# Dr Horrible's Sing Along Blog



## Cryozombie (Aug 29, 2009)

Has Anyone else watched this bizzare Musical from Joss Whedon (The Creative Genius behind Firefly, Dollhouse, Buffy etc)?



> Aspiring super-villain Dr. Horrible (Neil Patrick Harris) wants to join the Evil League of Evil and win the girl of his dreams, but his nemesis, Captain Hammer (Nathan Fillion), stops him at every turn in this three-part musical.


 
I saw this a few days ago, and I've developed a Very Unhealthy Obsession with Ruling the World with a Death Ray... Don't ask me why.

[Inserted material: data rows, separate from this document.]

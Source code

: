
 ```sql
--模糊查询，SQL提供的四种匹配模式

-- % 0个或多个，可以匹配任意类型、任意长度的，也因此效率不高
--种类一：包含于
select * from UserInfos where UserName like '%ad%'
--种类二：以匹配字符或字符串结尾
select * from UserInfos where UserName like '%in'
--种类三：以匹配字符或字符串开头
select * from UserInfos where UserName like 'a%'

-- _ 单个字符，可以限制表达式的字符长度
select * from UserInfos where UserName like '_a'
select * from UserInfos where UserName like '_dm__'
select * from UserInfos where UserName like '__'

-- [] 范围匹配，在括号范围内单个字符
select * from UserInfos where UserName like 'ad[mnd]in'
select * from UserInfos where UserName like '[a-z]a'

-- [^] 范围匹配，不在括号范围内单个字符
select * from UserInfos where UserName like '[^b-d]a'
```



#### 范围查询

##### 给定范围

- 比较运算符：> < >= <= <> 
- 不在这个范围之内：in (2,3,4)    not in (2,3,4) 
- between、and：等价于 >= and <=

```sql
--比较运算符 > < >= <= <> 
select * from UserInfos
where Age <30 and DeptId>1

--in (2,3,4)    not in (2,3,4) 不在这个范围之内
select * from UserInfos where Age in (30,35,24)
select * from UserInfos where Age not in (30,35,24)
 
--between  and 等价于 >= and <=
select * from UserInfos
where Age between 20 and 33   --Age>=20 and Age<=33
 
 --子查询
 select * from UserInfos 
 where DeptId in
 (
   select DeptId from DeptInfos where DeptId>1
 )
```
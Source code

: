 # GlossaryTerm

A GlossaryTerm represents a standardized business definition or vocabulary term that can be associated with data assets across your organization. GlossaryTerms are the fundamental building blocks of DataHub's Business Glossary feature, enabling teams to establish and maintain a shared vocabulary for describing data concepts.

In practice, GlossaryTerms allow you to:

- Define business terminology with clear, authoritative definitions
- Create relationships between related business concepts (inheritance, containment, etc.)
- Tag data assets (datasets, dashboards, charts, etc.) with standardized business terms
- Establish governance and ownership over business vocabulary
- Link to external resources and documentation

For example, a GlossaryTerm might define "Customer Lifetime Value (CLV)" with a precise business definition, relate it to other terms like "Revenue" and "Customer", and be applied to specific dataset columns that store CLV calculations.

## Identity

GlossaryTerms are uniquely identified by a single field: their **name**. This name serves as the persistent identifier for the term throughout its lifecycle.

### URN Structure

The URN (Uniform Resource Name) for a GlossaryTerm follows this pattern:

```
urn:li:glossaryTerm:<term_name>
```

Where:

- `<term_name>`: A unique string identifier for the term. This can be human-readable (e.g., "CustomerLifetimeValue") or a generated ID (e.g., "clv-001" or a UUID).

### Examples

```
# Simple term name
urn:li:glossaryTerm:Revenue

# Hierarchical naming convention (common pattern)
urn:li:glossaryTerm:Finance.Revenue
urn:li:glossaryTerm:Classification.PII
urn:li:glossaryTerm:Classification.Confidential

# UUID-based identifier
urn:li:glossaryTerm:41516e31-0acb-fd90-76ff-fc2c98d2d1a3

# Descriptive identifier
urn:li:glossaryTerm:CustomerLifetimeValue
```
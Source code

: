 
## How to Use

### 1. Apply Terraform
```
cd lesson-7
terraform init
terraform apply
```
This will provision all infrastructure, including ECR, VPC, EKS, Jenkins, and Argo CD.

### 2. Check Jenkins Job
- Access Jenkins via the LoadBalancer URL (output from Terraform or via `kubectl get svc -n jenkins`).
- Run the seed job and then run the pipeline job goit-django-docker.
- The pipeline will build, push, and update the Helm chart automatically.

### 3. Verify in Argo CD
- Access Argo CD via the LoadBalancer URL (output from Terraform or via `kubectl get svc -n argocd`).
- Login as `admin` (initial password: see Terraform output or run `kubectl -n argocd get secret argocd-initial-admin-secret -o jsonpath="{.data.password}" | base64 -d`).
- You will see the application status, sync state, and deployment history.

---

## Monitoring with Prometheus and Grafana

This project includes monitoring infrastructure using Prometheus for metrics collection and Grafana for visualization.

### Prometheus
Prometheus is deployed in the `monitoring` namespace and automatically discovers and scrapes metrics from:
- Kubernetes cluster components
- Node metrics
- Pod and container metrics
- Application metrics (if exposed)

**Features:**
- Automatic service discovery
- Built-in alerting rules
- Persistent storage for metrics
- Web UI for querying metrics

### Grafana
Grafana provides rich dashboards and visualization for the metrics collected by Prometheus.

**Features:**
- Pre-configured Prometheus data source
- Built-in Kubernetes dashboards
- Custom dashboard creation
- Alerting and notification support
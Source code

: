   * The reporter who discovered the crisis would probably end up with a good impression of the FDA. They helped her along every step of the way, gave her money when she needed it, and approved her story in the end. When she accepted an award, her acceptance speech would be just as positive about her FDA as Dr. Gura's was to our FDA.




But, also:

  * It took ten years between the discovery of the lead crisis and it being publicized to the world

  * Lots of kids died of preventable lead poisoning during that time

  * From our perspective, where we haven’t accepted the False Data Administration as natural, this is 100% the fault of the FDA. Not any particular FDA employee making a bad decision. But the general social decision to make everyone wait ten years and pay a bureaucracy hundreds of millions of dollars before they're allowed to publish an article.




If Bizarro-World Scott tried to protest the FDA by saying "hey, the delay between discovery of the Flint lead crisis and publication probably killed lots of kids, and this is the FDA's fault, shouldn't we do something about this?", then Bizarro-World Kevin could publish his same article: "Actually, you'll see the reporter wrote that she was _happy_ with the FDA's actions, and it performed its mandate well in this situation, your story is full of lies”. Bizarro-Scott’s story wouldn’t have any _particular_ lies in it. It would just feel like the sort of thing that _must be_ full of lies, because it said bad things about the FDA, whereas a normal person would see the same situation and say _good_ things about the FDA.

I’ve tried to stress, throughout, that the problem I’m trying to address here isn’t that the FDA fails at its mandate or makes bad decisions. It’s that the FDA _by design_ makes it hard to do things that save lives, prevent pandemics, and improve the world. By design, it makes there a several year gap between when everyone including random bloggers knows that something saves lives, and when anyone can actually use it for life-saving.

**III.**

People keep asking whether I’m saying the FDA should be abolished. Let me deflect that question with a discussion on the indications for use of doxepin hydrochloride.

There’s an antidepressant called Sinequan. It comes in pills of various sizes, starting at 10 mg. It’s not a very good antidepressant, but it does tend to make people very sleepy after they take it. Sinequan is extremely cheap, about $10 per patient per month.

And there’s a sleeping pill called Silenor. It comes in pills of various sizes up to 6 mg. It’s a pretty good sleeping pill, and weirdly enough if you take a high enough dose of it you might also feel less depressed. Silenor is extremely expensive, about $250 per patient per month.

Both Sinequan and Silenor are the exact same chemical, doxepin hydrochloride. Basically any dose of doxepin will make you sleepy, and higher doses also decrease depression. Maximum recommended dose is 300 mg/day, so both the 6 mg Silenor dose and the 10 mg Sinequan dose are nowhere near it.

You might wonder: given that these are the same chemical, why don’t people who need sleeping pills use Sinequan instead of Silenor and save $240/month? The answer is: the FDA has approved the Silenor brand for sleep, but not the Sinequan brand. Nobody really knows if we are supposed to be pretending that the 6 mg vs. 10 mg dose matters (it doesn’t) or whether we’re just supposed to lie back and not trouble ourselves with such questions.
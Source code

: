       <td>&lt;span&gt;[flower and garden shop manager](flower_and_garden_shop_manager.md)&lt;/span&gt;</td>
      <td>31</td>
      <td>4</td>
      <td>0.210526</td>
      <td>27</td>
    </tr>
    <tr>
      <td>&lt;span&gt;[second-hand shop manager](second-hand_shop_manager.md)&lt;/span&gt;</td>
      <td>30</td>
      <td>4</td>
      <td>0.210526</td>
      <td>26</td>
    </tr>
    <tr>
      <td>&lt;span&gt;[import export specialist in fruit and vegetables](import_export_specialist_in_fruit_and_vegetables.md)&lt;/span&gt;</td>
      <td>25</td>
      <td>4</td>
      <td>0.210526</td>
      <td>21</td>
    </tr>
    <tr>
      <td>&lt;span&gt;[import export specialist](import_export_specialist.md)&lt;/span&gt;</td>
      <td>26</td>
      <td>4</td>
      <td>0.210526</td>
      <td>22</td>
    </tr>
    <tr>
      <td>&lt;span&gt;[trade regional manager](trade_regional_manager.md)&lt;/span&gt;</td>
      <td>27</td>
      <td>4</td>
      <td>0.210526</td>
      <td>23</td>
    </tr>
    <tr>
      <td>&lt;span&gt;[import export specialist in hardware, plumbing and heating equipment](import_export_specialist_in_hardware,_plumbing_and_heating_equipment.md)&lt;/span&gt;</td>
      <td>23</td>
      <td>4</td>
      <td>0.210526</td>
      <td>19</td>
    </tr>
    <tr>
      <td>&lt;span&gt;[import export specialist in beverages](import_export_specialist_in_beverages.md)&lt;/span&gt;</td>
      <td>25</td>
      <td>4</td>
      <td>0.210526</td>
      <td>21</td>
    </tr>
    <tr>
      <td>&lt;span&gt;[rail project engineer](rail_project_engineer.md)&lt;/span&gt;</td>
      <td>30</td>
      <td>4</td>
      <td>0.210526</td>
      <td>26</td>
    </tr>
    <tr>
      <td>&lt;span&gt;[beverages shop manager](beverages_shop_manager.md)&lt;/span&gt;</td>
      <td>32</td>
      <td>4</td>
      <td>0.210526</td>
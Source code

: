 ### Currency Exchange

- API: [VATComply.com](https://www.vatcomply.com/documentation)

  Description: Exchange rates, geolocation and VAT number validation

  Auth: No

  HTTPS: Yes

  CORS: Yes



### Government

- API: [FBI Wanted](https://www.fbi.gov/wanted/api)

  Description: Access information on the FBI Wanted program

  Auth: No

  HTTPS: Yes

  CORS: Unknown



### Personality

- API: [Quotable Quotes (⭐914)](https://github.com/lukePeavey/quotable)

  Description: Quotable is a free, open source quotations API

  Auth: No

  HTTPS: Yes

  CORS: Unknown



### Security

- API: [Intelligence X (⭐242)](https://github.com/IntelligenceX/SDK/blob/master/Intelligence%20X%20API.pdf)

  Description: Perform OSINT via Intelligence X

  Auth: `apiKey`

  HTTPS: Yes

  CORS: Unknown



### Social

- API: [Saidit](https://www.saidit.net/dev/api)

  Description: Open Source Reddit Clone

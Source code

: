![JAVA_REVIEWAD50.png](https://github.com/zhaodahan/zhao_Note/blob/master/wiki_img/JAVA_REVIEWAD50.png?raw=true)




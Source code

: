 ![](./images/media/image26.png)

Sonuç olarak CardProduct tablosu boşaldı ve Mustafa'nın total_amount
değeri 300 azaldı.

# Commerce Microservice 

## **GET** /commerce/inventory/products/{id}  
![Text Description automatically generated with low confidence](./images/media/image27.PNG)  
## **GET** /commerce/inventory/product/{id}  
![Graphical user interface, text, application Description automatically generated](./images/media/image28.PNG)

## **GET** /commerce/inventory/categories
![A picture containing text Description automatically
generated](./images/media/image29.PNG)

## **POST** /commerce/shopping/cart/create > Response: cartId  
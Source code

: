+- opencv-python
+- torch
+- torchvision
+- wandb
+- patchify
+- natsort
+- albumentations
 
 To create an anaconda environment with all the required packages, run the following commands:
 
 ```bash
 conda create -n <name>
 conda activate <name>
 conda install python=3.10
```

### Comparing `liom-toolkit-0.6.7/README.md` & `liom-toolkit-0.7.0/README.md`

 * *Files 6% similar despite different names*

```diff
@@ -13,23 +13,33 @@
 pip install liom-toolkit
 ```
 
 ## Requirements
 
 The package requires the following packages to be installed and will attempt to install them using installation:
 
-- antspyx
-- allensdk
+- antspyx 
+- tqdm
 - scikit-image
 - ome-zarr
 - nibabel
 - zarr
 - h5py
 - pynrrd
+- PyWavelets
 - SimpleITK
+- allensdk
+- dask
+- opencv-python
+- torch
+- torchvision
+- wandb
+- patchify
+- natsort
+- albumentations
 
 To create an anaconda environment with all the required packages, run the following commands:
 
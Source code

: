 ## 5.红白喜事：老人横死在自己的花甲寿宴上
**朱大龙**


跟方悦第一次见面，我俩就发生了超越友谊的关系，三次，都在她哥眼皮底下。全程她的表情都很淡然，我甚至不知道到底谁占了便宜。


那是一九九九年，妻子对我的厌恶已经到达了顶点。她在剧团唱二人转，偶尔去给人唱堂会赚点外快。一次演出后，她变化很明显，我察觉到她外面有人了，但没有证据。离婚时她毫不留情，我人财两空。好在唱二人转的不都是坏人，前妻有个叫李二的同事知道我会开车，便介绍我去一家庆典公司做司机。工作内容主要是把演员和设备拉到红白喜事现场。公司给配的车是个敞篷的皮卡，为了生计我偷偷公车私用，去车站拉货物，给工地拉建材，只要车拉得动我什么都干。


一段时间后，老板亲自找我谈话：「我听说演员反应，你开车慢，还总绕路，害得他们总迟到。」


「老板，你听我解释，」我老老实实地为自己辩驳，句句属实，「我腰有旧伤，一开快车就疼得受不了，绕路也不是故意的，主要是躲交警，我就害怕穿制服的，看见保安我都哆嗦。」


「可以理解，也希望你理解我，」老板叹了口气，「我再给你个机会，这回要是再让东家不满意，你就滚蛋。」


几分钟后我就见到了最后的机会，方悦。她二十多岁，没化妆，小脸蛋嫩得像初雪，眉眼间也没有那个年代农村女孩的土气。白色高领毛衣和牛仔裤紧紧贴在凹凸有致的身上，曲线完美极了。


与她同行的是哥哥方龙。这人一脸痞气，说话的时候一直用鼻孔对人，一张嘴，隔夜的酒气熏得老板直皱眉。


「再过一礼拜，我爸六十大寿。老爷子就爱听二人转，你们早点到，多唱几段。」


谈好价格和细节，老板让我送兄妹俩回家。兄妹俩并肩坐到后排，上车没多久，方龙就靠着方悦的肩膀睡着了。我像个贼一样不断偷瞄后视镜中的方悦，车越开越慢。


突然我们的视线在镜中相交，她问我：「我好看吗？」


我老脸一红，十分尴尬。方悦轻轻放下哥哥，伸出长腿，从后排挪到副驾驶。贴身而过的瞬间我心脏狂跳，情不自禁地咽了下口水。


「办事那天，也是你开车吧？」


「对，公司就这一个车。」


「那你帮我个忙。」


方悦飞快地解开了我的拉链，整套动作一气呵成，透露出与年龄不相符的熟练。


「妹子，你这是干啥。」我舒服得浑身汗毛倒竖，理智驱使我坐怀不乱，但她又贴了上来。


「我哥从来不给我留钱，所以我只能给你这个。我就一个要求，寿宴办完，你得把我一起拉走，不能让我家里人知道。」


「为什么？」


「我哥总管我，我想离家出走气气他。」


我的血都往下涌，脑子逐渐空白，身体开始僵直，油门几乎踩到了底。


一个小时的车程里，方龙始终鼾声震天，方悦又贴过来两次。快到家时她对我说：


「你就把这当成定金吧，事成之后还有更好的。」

If you have not seen it, it is availible on Hulu:

http://www.hulu.com/dr-horribles-sing-along-blog


----------



## Omar B (Aug 29, 2009)

Yeah, good stuff.  Joss always rules and Nathan's great.


----------



## Steve (Aug 29, 2009)

Saw these a while back when they first came out.  They're very bizarre and hilarious.


----------



## bluekey88 (Aug 29, 2009)

Joss Whedon is the man....and I LOVE Dr. Horrible.  I developed a whole new respect for Neil Patrick Harris.  Very funny stuff. 

Peace,
Erik


----------



## Tez3 (Aug 29, 2009)

Boo Hoo, it says it can't been shown outside the United States! Hopefully it will get picked up here soon.


----------



## Omar B (Aug 29, 2009)

You might be able to find it elsewhere online.  It was originally just released online through Joss' web site before it was put together on DVD.  Look around, it's worth it.


----------



## Steve (Aug 29, 2009)

I have them in itunes...  not sure if I can share them or how I'd do it, though, Tez.


----------



## Cryozombie (Aug 29, 2009)

Tez3 said:


> Boo Hoo, it says it can't been shown outside the United States! Hopefully it will get picked up here soon.



Tez... all three "acts" are on Youtube, broken up into 6 parts.


----------



## Cryozombie (Aug 29, 2009)

Omar B said:


> Look around, it's worth it.



Totally.


----------



## ArmorOfGod (Aug 30, 2009)

I dl'd one of the songs to play on my Frets on Fire game a while back.

AoG


----------



## punisher73 (Aug 31, 2009)

I really liked it, but then I have liked most of his stuff.

I read/heard somewhere that this series was in response to the writer's strike to show that there was still good and original stuff out there.


----------



## blindsage (Aug 31, 2009)

A lot of fun.  Joss + NPH is amazing.  Now if only they could do a regular show together.


----------



## Cryozombie (Sep 1, 2009)

punisher73 said:


> I read/heard somewhere that this series was in response to the writer's strike to show that there was still good and original stuff out there.


 
I saw an Interveiw with Joss, he said somthing very similar, so yeah, Id go with that.


----------